The Christian started from his
place and hurried toward the tense figure in the torch-light. Laodice,
unconscious of what she did, approached him with an agony of distress
for him written in her face. The white-haired apparition crept out a
little way on his knees and putting aside his tangled locks gazed with
burning eyes at the defeated man.
Laodice, in her anxiety, moved into the range of the Maccabee's
vision. The next instant he had thrown away his sword and had caught
her in a crushing embrace to him. His voice, blunted and repressed as
if something had him by the throat, was stunning her ear.

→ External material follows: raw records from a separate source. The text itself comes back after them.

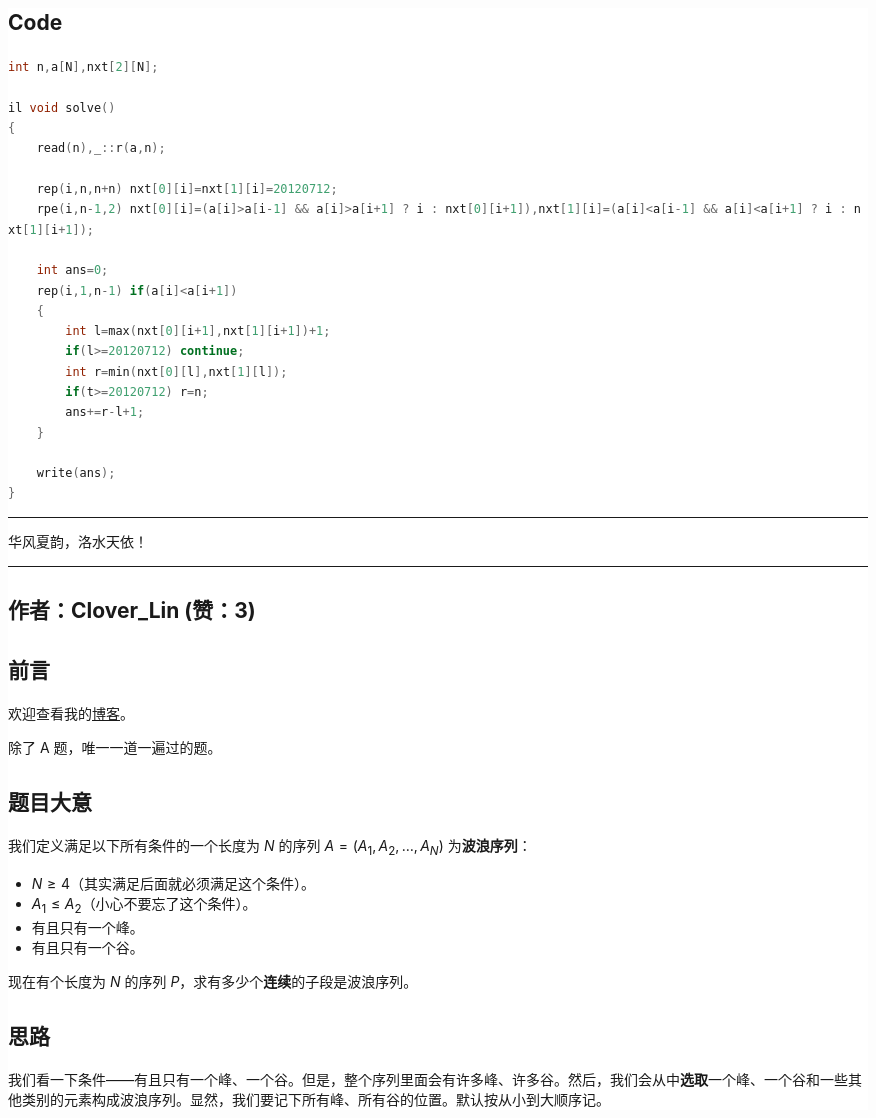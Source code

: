 ## Code

```cpp
int n,a[N],nxt[2][N];

il void solve()
{
    read(n),_::r(a,n);

    rep(i,n,n+n) nxt[0][i]=nxt[1][i]=20120712;
    rpe(i,n-1,2) nxt[0][i]=(a[i]>a[i-1] && a[i]>a[i+1] ? i : nxt[0][i+1]),nxt[1][i]=(a[i]<a[i-1] && a[i]<a[i+1] ? i : nxt[1][i+1]);

    int ans=0;
    rep(i,1,n-1) if(a[i]<a[i+1])
    {
        int l=max(nxt[0][i+1],nxt[1][i+1])+1;
        if(l>=20120712) continue;
        int r=min(nxt[0][l],nxt[1][l]);
        if(t>=20120712) r=n;
        ans+=r-l+1;
    }
    
    write(ans);
}
```

---

华风夏韵，洛水天依！

---

## 作者：Clover_Lin (赞：3)

## 前言
欢迎查看我的[博客](https://blog.csdn.net/ArmeriaLeap/article/details/148034676)。

除了 A 题，唯一一道一遍过的题。
## 题目大意
我们定义满足以下所有条件的一个长度为 $N$ 的序列 $A=(A_1,A_2,\dots,A_N)$ 为**波浪序列**：
- $N\ge4$（其实满足后面就必须满足这个条件）。
- $A_1\le A_2$（小心不要忘了这个条件）。
- 有且只有一个峰。
- 有且只有一个谷。

现在有个长度为 $N$ 的序列 $P$，求有多少个**连续**的子段是波浪序列。
## 思路
我们看一下条件——有且只有一个峰、一个谷。但是，整个序列里面会有许多峰、许多谷。然后，我们会从中**选取**一个峰、一个谷和一些其他类别的元素构成波浪序列。显然，我们要记下所有峰、所有谷的位置。默认按从小到大顺序记。
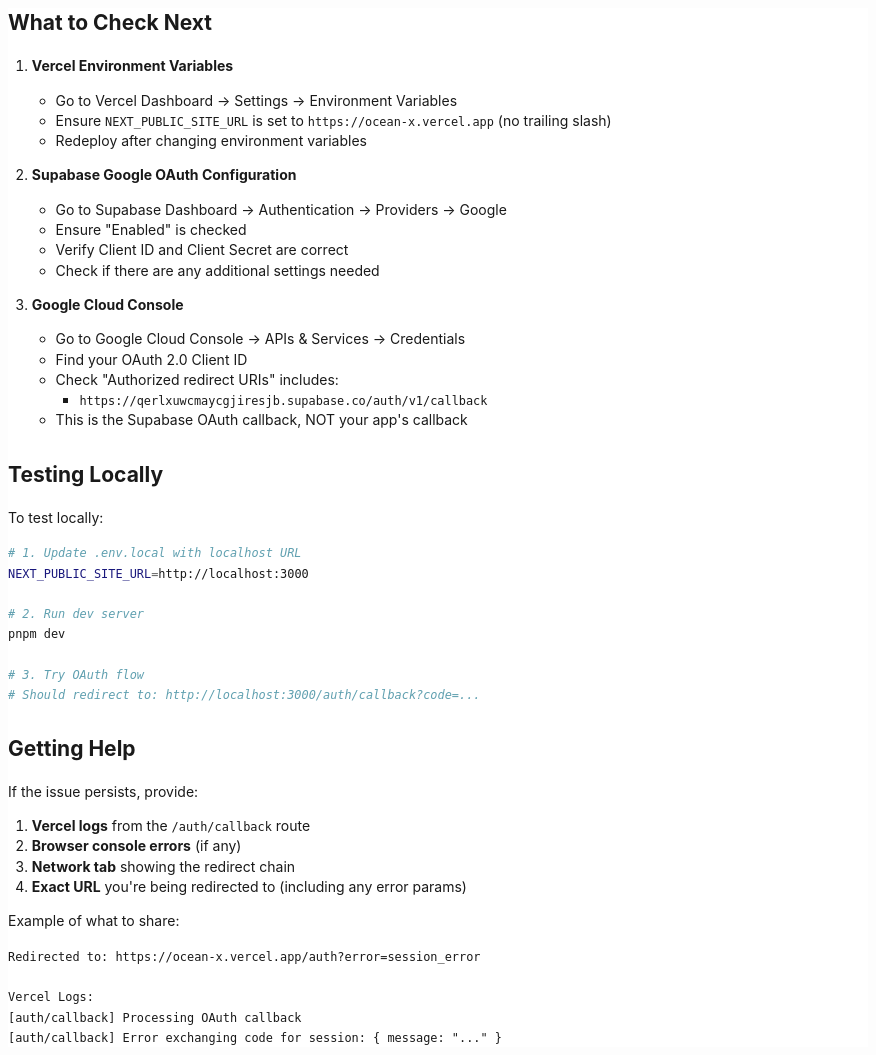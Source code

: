 ## What to Check Next

1. **Vercel Environment Variables**
   - Go to Vercel Dashboard → Settings → Environment Variables
   - Ensure `NEXT_PUBLIC_SITE_URL` is set to `https://ocean-x.vercel.app` (no trailing slash)
   - Redeploy after changing environment variables

2. **Supabase Google OAuth Configuration**
   - Go to Supabase Dashboard → Authentication → Providers → Google
   - Ensure "Enabled" is checked
   - Verify Client ID and Client Secret are correct
   - Check if there are any additional settings needed

3. **Google Cloud Console**
   - Go to Google Cloud Console → APIs & Services → Credentials
   - Find your OAuth 2.0 Client ID
   - Check "Authorized redirect URIs" includes:
     - `https://qerlxuwcmaycgjiresjb.supabase.co/auth/v1/callback`
   - This is the Supabase OAuth callback, NOT your app's callback

## Testing Locally

To test locally:
```bash
# 1. Update .env.local with localhost URL
NEXT_PUBLIC_SITE_URL=http://localhost:3000

# 2. Run dev server
pnpm dev

# 3. Try OAuth flow
# Should redirect to: http://localhost:3000/auth/callback?code=...
```

## Getting Help

If the issue persists, provide:
1. **Vercel logs** from the `/auth/callback` route
2. **Browser console errors** (if any)
3. **Network tab** showing the redirect chain
4. **Exact URL** you're being redirected to (including any error params)

Example of what to share:
```
Redirected to: https://ocean-x.vercel.app/auth?error=session_error

Vercel Logs:
[auth/callback] Processing OAuth callback
[auth/callback] Error exchanging code for session: { message: "..." }
```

"And thou!" he was saying. "What from thee, now? Hate! Curses!
Ingratitude! Hast thou poison for me, or a knife? Or worse, yet,
scorn? Speak! It is a day of enlightenment! I'll brook anything but
deceit!"
She stopped him in the midst of his vehement despair, by laying her
hands on his hair. There surged to her lips all the eloquence of her
love and sympathy, but beside her old Nathan stood--an embodiment of
her conscience, watching.
Twice she essayed to put into words the comfort of her submission to
his love. Twice her lips failed her; but the third time she turned to
the Christian.
"Rabbi, what shall I do?" she implored. "Tell me out of thy wisdom!"
"What is it?" he asked, feeling that there was more than sympathy for
the defeated man in her heart.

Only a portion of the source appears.